That the Army needs to be seriously restructured should not be in doubt. Retaining force numbers at the current or even intended level in a world that by the Secretary of State’s own admission is unlikely to see British troops engage in a foreign campaign any time soon show just how behind the curve the Army is. I am not for one moment suggesting that I support the sharp cut back in UK defence capability. Far from it as I continue to believe that both air power and maritime capability has been unnecessarily and dangerously paired to the bone. But in terms of Army numbers I find it hard to swallow why we need to permanently retain 82,000 troops.
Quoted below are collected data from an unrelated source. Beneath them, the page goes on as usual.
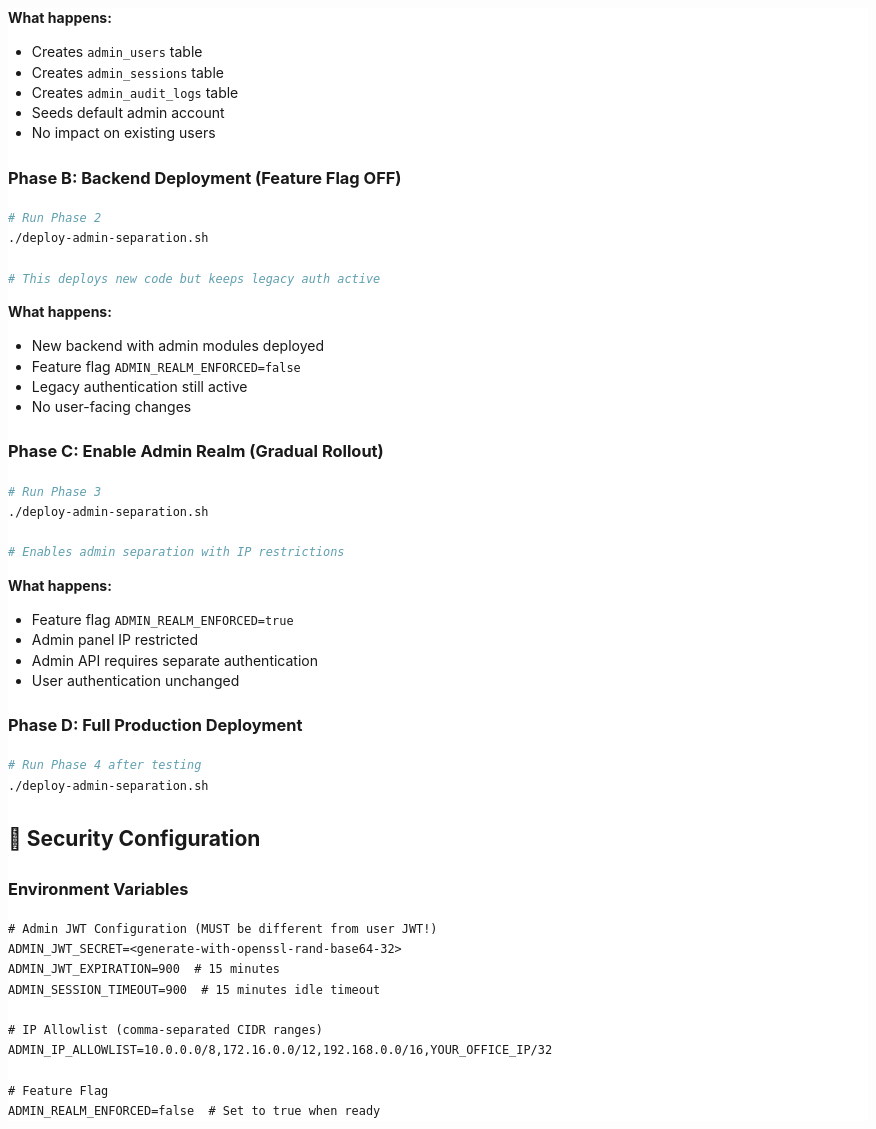 **What happens:**
- Creates `admin_users` table
- Creates `admin_sessions` table
- Creates `admin_audit_logs` table
- Seeds default admin account
- No impact on existing users

### Phase B: Backend Deployment (Feature Flag OFF)

```bash
# Run Phase 2
./deploy-admin-separation.sh

# This deploys new code but keeps legacy auth active
```

**What happens:**
- New backend with admin modules deployed
- Feature flag `ADMIN_REALM_ENFORCED=false`
- Legacy authentication still active
- No user-facing changes

### Phase C: Enable Admin Realm (Gradual Rollout)

```bash
# Run Phase 3
./deploy-admin-separation.sh

# Enables admin separation with IP restrictions
```

**What happens:**
- Feature flag `ADMIN_REALM_ENFORCED=true`
- Admin panel IP restricted
- Admin API requires separate authentication
- User authentication unchanged

### Phase D: Full Production Deployment

```bash
# Run Phase 4 after testing
./deploy-admin-separation.sh
```

## 🔐 Security Configuration

### Environment Variables

```env
# Admin JWT Configuration (MUST be different from user JWT!)
ADMIN_JWT_SECRET=<generate-with-openssl-rand-base64-32>
ADMIN_JWT_EXPIRATION=900  # 15 minutes
ADMIN_SESSION_TIMEOUT=900  # 15 minutes idle timeout

# IP Allowlist (comma-separated CIDR ranges)
ADMIN_IP_ALLOWLIST=10.0.0.0/8,172.16.0.0/12,192.168.0.0/16,YOUR_OFFICE_IP/32

# Feature Flag
ADMIN_REALM_ENFORCED=false  # Set to true when ready
```
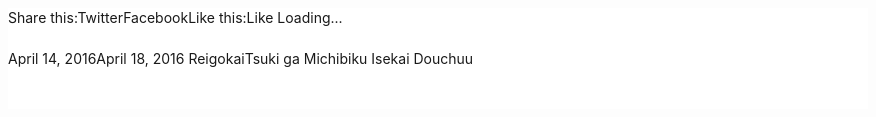 Share this:TwitterFacebookLike this:Like Loading... <br/>
<br/>
April 14, 2016April 18, 2016 ReigokaiTsuki ga Michibiku Isekai Douchuu <br/>
<br/>
<br/>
While I admit to having some huge reservations about exchanging full time qualified serving members of the Royal Air Force and Royal Navy and the skills that these people have for reserves I have come round to the belief that while this may not be desirable in all aspects of military personnel capability it is and should be workable. But do I believe that the Army will never be required to field its ageing and expensive fleet of Challenger Tanks again, albeit that these have been reduced in numbers. I don’t see the need to retain these at all, particularly as it will soon have the superb capability of a Warrior upgrade and that it still has substantially high levels of other ground force capability.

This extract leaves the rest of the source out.